Looks like she probably slept with the girl and her x husband...

Have you confronted her ? Wives don't leave for 24hrs at a time without telling there husbands...

What do you think went on is the bigger question ?


----------



## Anastasia6

Um yeah. She is playing you or at the very least being very disrespectful. Jimi is right wives don't leave for 24 hour stints with no contact. If a normal person runs into problems they text or call their spouse and let them know..... I"m staying at mom's or what have you. It isn't radio silence for 24 hours.

She seems like she keeps trying out the field but certainly wants you who is reliable in the background. But is that how you want to live?


----------



## InTheDarkness

Something is fishy. First of all the simple fact that she leaves for 24 hours with no contact is an absolute no-no in a marriage.
Imagine doing this to her? Would you do it and why? How would she feel about it?


----------



## BigDaddyNY

How were you not gone after the first time she went MIA for 24 hours. She is just a cheating ho that will lie and lie and lie.


----------



## ccpowerslave

InTheDarkness said:


> Something is fishy.


I agree with this. 🐠🐟🎏🍣🐡🎣


----------



## InTheDarkness

BigDaddyNY said:


> How were you not gone after the first time she went MIA for 24 hours. She is just a cheating ho that will lie and lie and lie.

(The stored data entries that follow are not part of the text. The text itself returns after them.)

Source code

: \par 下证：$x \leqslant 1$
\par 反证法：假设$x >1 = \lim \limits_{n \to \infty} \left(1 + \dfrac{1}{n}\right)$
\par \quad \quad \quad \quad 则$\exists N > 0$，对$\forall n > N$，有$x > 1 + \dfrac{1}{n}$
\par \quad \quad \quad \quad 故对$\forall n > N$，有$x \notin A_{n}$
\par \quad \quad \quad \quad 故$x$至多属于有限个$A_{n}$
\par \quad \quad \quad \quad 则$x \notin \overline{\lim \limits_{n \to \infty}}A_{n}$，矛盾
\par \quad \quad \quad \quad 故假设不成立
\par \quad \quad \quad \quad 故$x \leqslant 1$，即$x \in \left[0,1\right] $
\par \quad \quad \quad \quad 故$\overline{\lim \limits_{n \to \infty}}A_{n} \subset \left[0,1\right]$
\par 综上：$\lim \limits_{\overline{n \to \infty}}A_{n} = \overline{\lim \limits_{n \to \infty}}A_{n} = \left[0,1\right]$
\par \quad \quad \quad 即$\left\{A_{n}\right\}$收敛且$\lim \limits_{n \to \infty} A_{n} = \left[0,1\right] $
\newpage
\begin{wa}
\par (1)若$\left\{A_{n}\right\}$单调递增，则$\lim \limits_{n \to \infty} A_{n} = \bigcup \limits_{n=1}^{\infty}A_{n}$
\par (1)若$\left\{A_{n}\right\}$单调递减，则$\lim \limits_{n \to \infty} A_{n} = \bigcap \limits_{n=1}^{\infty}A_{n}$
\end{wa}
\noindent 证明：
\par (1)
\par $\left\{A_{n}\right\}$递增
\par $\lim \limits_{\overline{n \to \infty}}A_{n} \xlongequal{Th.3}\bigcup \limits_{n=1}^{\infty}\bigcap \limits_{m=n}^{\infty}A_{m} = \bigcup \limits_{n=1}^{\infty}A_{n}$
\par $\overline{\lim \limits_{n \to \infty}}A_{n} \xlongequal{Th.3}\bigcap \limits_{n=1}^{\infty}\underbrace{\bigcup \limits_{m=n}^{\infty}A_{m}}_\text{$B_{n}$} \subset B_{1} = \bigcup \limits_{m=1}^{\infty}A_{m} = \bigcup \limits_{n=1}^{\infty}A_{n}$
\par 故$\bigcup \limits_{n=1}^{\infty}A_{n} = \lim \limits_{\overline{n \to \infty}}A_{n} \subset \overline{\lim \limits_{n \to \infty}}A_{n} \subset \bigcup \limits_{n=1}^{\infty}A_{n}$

Love makes you blind, otherwise he wouldn't be seeking advice here. And I think our outside perspective is much clearer than his love-blurred one.


----------



## Diceplayer

She is a cake eater. She wants her girl toy for sex and you to provide for her and her kids. If it were me, I would have been gone when she went MIA for 24 hours. Save yourself a lot of pain and get out now.


----------



## Lostinthought61

She is clearly feeding you a line of crap...i would tell her that if she truly has nothing to hide then she will pay for a polygraph, you will come up with the questions and if she passes them then you will talk about recouncilation otherwise you are done with her compaltely


----------



## Rob_1

I would have been gone after the instance where she disappeared for 24 hrs. You're a fool with his head buried in the sands if you think that she loves you and wants you. She wants what you can provide for her, but you can't see it.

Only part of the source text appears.